Installing Amber on Various Platforms

Patricio Barletta1, Zeke A. Piskulich1, and Darrin M.

York1

1Laboratory for Biomolecular Simulation Research, Institute for Quantitative Biomedicine and Department of Chemistry and Chemical Biology, Rutgers University, Piscataway, NJ 08854, USA

Learning objectives

  • Learn how to install amber on various supercomputing platforms

  • Learn how to make that amber version compatible with FE-Toolkit and AmberFlow

Tutorial

Amber is one of the programs most used, and developed, by our group. Thus, you will likely be installing and using Amber on a wide range of supercomputing environments, each which requires different installation steps.

Setting Up Your Environment (All Platforms)

Before installing amber, you will need to setup your environment, specifically python.

  1. Get Miniforge (a minimal conda installer) from here <https://github.com/conda-forge/miniforge>.

Install it with the following (accept all defaults):

bash Miniforge3-MacOSX-arm64.sh  # for Mac M1
bash Miniforge3-MacOSX-x86_64.sh  # for Mac Intel
bash Miniforge3-Linux-aarch64.sh  # for Linux ARM
bash Miniforge3-Linux-x86_64.sh  # for Linux Intel/AMD
  1. Create a mamba environment for amber:

mamba create -n amber "python>3.11" "numpy<2" scipy matplotlib cython rdkit pyyaml -y
mamba activate amber
  1. Clone the amber git repo (you must have access to it).

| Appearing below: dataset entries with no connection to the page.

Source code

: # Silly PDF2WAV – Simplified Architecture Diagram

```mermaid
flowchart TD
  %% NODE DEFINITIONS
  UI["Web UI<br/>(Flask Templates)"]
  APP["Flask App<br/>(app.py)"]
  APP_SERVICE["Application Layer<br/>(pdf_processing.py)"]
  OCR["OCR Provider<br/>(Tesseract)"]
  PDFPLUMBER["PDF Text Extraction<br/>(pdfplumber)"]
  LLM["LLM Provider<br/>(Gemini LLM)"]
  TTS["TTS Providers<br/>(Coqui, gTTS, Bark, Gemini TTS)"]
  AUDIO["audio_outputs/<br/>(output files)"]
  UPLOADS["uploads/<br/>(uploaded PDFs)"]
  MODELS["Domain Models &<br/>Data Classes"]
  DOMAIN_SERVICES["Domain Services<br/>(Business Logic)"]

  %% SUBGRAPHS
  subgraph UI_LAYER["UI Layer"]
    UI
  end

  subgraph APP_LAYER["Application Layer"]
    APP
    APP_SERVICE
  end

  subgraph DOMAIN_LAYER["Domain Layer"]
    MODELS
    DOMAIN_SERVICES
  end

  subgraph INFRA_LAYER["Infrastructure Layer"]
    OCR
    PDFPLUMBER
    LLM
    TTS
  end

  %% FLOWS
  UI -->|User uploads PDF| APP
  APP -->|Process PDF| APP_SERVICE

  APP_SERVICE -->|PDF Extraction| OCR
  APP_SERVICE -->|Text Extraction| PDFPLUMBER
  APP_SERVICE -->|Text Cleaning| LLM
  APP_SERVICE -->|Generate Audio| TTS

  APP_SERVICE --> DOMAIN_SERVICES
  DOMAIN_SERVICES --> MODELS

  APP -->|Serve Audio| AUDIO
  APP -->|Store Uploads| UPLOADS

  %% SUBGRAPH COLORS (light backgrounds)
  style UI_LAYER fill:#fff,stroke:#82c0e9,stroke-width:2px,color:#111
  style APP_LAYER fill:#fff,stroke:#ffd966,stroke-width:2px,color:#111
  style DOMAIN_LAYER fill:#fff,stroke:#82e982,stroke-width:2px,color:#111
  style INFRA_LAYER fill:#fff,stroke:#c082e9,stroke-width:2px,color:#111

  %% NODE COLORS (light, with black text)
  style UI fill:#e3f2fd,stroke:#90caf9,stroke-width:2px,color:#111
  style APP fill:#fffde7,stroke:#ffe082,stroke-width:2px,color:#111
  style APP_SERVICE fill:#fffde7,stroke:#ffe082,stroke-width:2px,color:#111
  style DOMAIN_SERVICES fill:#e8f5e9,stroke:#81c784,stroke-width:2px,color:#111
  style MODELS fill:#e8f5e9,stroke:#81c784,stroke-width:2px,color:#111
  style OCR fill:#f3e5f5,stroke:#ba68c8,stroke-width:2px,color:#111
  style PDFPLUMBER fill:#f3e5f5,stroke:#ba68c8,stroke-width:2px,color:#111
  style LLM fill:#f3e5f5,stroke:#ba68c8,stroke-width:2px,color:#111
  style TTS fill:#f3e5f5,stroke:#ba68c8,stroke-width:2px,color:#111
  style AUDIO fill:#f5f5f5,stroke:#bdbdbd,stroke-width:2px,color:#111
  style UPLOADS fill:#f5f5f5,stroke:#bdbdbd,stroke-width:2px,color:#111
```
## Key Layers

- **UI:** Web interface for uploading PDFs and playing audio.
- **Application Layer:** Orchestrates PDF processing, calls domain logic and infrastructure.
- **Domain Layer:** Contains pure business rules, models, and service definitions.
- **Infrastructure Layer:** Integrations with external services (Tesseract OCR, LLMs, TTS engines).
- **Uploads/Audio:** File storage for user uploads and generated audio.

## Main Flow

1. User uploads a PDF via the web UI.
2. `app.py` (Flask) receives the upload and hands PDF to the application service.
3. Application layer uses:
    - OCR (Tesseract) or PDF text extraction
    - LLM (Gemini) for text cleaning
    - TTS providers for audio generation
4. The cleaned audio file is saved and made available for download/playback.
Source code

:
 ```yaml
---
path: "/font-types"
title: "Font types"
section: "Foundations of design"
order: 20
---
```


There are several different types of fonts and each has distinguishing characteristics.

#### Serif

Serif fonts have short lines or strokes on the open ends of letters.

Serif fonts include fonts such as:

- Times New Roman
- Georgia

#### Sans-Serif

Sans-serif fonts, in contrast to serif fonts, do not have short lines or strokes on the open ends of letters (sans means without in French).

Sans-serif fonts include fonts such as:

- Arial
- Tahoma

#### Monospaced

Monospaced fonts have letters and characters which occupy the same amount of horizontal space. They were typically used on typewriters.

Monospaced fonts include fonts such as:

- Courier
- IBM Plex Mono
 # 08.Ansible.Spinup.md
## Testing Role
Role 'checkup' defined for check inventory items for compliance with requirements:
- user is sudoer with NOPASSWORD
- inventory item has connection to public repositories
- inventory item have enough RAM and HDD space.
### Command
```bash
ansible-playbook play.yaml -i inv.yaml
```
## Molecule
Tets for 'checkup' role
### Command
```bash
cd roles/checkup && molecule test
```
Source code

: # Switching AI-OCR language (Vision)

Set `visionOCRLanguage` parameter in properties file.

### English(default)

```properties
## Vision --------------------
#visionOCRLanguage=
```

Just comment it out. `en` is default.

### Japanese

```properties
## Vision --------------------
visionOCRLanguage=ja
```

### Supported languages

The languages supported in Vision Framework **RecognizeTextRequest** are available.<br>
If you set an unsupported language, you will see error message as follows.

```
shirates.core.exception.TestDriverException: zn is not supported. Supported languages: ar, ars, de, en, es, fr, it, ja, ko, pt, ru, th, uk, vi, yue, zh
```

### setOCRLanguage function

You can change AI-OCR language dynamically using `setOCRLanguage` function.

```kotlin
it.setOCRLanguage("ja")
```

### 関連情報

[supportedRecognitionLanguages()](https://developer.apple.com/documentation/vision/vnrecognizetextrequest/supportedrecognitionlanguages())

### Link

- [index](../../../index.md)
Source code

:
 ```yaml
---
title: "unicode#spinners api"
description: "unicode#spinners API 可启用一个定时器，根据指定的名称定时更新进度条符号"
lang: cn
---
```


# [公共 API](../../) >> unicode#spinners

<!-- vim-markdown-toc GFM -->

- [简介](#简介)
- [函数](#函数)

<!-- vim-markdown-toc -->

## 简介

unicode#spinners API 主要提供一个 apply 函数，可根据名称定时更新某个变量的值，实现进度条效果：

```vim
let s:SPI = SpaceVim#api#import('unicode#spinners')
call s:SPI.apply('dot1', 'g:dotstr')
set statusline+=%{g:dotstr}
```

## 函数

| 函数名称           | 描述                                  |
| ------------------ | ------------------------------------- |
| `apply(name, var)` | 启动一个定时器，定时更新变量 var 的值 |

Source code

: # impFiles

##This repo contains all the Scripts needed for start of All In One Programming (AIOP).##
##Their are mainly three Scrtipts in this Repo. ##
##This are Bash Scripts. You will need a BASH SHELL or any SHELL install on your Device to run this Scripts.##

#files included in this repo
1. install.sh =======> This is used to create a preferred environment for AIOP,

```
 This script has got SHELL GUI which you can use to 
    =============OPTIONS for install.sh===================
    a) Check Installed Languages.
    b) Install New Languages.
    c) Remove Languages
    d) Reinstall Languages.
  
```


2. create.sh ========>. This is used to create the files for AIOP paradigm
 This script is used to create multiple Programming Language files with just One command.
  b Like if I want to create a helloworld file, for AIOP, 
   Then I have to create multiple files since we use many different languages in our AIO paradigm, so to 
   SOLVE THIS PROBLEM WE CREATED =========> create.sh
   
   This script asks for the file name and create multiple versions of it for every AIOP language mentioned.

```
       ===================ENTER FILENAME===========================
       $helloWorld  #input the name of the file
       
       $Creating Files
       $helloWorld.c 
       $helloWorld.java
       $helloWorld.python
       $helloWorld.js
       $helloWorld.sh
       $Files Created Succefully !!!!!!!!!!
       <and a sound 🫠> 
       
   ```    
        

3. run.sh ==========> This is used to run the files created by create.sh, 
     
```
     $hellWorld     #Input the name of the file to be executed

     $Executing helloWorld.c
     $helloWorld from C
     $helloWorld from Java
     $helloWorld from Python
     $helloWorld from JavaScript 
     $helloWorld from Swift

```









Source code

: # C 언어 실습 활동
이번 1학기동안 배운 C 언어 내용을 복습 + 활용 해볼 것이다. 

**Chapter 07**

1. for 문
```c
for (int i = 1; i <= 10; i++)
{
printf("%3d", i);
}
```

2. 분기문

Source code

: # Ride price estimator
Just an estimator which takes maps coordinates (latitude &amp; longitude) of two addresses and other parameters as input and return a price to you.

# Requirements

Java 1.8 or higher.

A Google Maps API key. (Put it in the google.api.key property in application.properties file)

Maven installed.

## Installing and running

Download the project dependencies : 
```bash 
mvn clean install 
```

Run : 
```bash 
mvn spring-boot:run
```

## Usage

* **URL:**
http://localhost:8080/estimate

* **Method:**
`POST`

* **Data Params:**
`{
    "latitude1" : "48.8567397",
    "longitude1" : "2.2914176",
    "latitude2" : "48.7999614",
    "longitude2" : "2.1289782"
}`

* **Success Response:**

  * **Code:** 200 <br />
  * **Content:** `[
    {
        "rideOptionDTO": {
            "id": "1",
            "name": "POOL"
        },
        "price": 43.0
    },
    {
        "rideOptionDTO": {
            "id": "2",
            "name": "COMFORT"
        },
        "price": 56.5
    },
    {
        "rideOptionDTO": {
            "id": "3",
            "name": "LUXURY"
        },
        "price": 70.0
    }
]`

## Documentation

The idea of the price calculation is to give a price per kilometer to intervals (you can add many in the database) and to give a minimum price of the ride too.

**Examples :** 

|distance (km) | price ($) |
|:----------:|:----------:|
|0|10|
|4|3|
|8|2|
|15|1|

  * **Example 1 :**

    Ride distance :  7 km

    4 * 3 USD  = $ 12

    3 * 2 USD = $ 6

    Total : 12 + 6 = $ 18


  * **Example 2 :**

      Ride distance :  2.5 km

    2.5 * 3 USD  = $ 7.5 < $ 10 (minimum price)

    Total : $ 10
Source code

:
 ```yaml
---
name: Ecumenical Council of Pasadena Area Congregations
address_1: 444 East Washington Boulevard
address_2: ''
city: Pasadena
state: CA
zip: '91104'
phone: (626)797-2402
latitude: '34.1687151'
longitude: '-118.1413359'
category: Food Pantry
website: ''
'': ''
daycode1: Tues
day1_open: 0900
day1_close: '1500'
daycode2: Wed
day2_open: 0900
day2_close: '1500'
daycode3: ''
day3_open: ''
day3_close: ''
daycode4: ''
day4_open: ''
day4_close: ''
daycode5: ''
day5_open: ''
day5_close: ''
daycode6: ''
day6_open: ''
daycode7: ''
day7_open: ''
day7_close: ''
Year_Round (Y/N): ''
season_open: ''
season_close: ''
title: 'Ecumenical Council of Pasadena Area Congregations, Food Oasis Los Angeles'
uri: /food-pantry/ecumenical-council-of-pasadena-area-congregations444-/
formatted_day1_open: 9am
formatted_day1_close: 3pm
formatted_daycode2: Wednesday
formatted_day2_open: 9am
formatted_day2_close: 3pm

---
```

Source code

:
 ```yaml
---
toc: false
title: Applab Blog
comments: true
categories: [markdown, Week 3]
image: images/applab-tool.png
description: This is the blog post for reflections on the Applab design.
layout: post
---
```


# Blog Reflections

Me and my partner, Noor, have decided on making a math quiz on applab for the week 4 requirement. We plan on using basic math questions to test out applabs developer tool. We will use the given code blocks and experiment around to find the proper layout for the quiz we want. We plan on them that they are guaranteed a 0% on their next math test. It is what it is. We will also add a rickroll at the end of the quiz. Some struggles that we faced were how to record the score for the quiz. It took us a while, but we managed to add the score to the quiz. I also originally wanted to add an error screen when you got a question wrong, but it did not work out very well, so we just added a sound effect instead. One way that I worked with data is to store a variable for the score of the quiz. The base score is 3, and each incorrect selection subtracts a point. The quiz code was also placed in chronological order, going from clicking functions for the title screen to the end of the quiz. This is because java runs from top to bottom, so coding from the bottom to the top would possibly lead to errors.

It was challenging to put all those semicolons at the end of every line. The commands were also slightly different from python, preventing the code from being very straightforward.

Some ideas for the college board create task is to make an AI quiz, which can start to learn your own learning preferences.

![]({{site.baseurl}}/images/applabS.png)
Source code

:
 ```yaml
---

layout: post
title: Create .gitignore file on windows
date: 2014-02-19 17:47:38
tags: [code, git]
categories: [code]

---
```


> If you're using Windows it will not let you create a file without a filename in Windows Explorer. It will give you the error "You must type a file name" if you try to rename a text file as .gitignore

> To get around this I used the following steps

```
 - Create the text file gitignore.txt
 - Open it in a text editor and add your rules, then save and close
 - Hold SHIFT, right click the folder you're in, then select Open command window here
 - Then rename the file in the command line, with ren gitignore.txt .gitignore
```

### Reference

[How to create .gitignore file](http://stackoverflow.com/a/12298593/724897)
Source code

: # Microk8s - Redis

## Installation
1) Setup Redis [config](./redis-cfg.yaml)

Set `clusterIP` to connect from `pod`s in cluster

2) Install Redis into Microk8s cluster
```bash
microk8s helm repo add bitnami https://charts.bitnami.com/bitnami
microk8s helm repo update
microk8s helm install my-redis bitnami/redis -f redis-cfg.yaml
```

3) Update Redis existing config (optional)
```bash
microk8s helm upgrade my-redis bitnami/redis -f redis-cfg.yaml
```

git clone git@gitlab.ambermd.org:amber/amber.git
mkdir debug_lbsr_dev
cd amber
git switch lbsr_dev
cd ../debug_lbsr_dev

Note

The above uses the lbsr_dev branch; however, you can use any branch you want. Usually, the lbsr_dev branch is the most up-to-date and stable for our purposes.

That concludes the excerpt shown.